[Plain-text document sources]
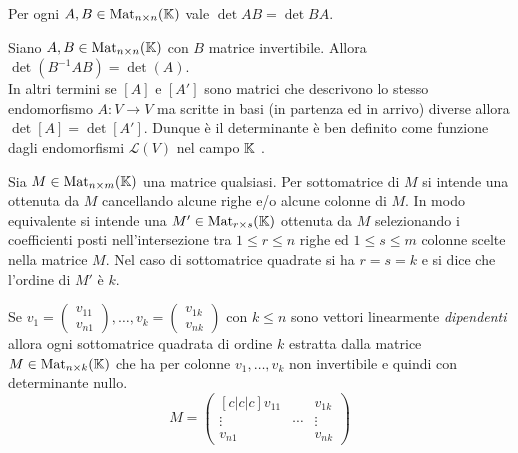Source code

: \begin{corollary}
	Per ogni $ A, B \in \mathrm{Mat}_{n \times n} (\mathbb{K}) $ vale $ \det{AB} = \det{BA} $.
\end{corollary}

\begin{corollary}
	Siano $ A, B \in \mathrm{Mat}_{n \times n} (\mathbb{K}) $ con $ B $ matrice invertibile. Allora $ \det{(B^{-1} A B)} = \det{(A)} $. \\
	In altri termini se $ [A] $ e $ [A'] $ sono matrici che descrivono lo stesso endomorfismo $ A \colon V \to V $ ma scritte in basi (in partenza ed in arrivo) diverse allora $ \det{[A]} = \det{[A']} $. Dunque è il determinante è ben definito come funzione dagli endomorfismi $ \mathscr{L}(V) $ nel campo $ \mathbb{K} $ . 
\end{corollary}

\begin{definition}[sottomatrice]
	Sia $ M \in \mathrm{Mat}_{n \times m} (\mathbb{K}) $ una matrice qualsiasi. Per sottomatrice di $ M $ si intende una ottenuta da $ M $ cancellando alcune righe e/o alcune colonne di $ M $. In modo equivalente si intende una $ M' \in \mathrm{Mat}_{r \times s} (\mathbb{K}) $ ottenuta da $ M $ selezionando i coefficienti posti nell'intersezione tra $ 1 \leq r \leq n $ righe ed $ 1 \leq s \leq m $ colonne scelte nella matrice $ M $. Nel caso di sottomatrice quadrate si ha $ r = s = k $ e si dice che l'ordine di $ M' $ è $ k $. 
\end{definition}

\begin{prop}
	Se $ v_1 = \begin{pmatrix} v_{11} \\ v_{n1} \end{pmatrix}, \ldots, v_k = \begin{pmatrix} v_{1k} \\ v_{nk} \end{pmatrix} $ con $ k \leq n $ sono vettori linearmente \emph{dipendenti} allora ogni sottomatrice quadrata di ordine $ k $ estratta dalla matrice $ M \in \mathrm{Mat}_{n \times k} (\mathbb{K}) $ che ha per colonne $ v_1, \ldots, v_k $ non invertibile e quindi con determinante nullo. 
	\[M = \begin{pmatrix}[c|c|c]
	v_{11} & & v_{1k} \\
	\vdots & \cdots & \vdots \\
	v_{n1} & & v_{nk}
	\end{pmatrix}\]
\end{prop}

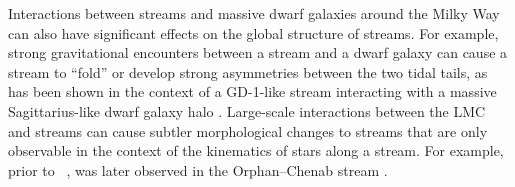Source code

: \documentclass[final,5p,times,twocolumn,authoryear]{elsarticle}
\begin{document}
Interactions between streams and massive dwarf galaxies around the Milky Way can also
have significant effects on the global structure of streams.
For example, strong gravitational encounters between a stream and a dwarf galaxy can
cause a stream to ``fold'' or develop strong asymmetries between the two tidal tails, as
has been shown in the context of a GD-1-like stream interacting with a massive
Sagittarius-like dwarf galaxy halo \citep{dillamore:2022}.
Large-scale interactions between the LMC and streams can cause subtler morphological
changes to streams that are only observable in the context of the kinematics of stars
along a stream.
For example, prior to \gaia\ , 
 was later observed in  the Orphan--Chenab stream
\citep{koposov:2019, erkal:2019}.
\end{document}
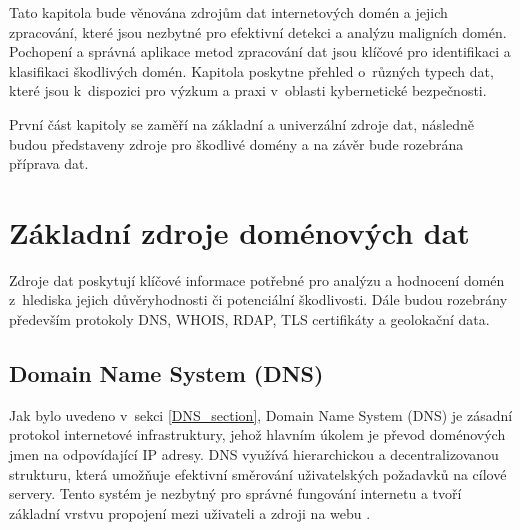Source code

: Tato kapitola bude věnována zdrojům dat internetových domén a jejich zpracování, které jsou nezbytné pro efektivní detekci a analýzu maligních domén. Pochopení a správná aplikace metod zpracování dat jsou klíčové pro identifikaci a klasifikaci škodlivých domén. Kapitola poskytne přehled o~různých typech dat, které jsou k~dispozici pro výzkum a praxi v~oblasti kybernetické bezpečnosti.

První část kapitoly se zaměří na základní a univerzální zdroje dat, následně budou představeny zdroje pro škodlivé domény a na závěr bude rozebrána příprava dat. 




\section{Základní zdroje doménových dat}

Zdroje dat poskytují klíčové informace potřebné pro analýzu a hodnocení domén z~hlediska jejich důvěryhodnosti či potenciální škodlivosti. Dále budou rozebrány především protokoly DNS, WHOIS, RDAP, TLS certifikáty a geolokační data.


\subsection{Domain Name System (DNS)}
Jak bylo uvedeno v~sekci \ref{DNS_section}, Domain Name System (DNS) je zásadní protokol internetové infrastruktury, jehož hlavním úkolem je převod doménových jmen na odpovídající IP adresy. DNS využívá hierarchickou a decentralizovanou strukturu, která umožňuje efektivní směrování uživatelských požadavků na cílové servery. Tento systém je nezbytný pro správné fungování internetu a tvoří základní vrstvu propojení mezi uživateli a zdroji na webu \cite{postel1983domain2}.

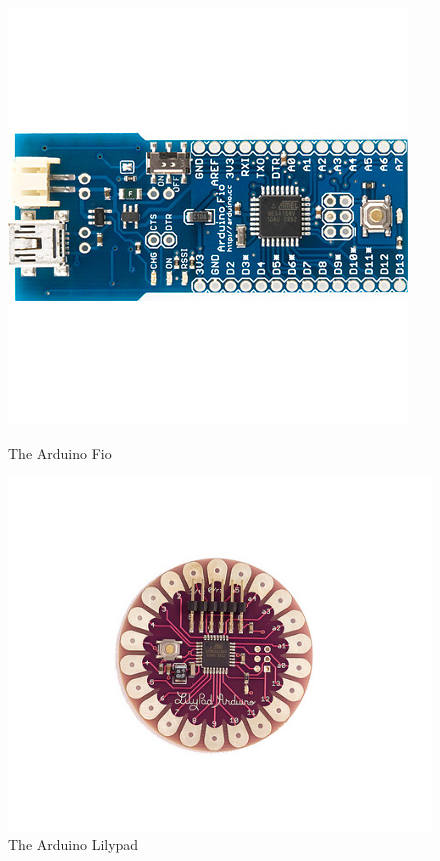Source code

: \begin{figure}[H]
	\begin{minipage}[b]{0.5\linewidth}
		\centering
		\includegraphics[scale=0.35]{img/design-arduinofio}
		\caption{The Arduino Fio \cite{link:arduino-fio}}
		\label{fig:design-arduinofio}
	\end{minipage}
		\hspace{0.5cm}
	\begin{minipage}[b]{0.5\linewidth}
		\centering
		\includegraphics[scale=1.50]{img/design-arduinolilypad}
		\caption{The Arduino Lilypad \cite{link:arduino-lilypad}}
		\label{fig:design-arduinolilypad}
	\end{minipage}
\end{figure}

→ Problem to solve:
Reproduce the records above exactly, excluding every picture.

→ The answer:
Source code

: \begin{corollary}
	Per ogni $ A, B \in \mathrm{Mat}_{n \times n} (\mathbb{K}) $ vale $ \det{AB} = \det{BA} $.
\end{corollary}

\begin{corollary}
	Siano $ A, B \in \mathrm{Mat}_{n \times n} (\mathbb{K}) $ con $ B $ matrice invertibile. Allora $ \det{(B^{-1} A B)} = \det{(A)} $. \\
	In altri termini se $ [A] $ e $ [A'] $ sono matrici che descrivono lo stesso endomorfismo $ A \colon V \to V $ ma scritte in basi (in partenza ed in arrivo) diverse allora $ \det{[A]} = \det{[A']} $. Dunque è il determinante è ben definito come funzione dagli endomorfismi $ \mathscr{L}(V) $ nel campo $ \mathbb{K} $ . 
\end{corollary}

\begin{definition}[sottomatrice]
	Sia $ M \in \mathrm{Mat}_{n \times m} (\mathbb{K}) $ una matrice qualsiasi. Per sottomatrice di $ M $ si intende una ottenuta da $ M $ cancellando alcune righe e/o alcune colonne di $ M $. In modo equivalente si intende una $ M' \in \mathrm{Mat}_{r \times s} (\mathbb{K}) $ ottenuta da $ M $ selezionando i coefficienti posti nell'intersezione tra $ 1 \leq r \leq n $ righe ed $ 1 \leq s \leq m $ colonne scelte nella matrice $ M $. Nel caso di sottomatrice quadrate si ha $ r = s = k $ e si dice che l'ordine di $ M' $ è $ k $. 
\end{definition}

\begin{prop}
	Se $ v_1 = \begin{pmatrix} v_{11} \\ v_{n1} \end{pmatrix}, \ldots, v_k = \begin{pmatrix} v_{1k} \\ v_{nk} \end{pmatrix} $ con $ k \leq n $ sono vettori linearmente \emph{dipendenti} allora ogni sottomatrice quadrata di ordine $ k $ estratta dalla matrice $ M \in \mathrm{Mat}_{n \times k} (\mathbb{K}) $ che ha per colonne $ v_1, \ldots, v_k $ non invertibile e quindi con determinante nullo. 
	\[M = \begin{pmatrix}[c|c|c]
	v_{11} & & v_{1k} \\
	\vdots & \cdots & \vdots \\
	v_{n1} & & v_{nk}
	\end{pmatrix}\]
\end{prop}

Source code

: \documentclass[final,5p,times,twocolumn,authoryear]{elsarticle}
\begin{document}
Interactions between streams and massive dwarf galaxies around the Milky Way can also
have significant effects on the global structure of streams.
For example, strong gravitational encounters between a stream and a dwarf galaxy can
cause a stream to ``fold'' or develop strong asymmetries between the two tidal tails, as
has been shown in the context of a GD-1-like stream interacting with a massive
Sagittarius-like dwarf galaxy halo \citep{dillamore:2022}.
Large-scale interactions between the LMC and streams can cause subtler morphological
changes to streams that are only observable in the context of the kinematics of stars
along a stream.
For example, prior to \gaia\ , 
 was later observed in  the Orphan--Chenab stream
\citep{koposov:2019, erkal:2019}.
\end{document}
Source code

: Tato kapitola bude věnována zdrojům dat internetových domén a jejich zpracování, které jsou nezbytné pro efektivní detekci a analýzu maligních domén. Pochopení a správná aplikace metod zpracování dat jsou klíčové pro identifikaci a klasifikaci škodlivých domén. Kapitola poskytne přehled o~různých typech dat, které jsou k~dispozici pro výzkum a praxi v~oblasti kybernetické bezpečnosti.

První část kapitoly se zaměří na základní a univerzální zdroje dat, následně budou představeny zdroje pro škodlivé domény a na závěr bude rozebrána příprava dat. 




\section{Základní zdroje doménových dat}

Zdroje dat poskytují klíčové informace potřebné pro analýzu a hodnocení domén z~hlediska jejich důvěryhodnosti či potenciální škodlivosti. Dále budou rozebrány především protokoly DNS, WHOIS, RDAP, TLS certifikáty a geolokační data.


\subsection{Domain Name System (DNS)}
Jak bylo uvedeno v~sekci \ref{DNS_section}, Domain Name System (DNS) je zásadní protokol internetové infrastruktury, jehož hlavním úkolem je převod doménových jmen na odpovídající IP adresy. DNS využívá hierarchickou a decentralizovanou strukturu, která umožňuje efektivní směrování uživatelských požadavků na cílové servery. Tento systém je nezbytný pro správné fungování internetu a tvoří základní vrstvu propojení mezi uživateli a zdroji na webu \cite{postel1983domain2}.

Source code

: \begin{figure}[H]
	\begin{minipage}[b]{0.5\linewidth}
		\centering
		\includegraphics[scale=0.35]{img/design-arduinofio}
		\caption{The Arduino Fio \cite{link:arduino-fio}}
		\label{fig:design-arduinofio}
	\end{minipage}
		\hspace{0.5cm}
	\begin{minipage}[b]{0.5\linewidth}
		\centering
		\includegraphics[scale=1.50]{img/design-arduinolilypad}
		\caption{The Arduino Lilypad \cite{link:arduino-lilypad}}
		\label{fig:design-arduinolilypad}
	\end{minipage}
\end{figure}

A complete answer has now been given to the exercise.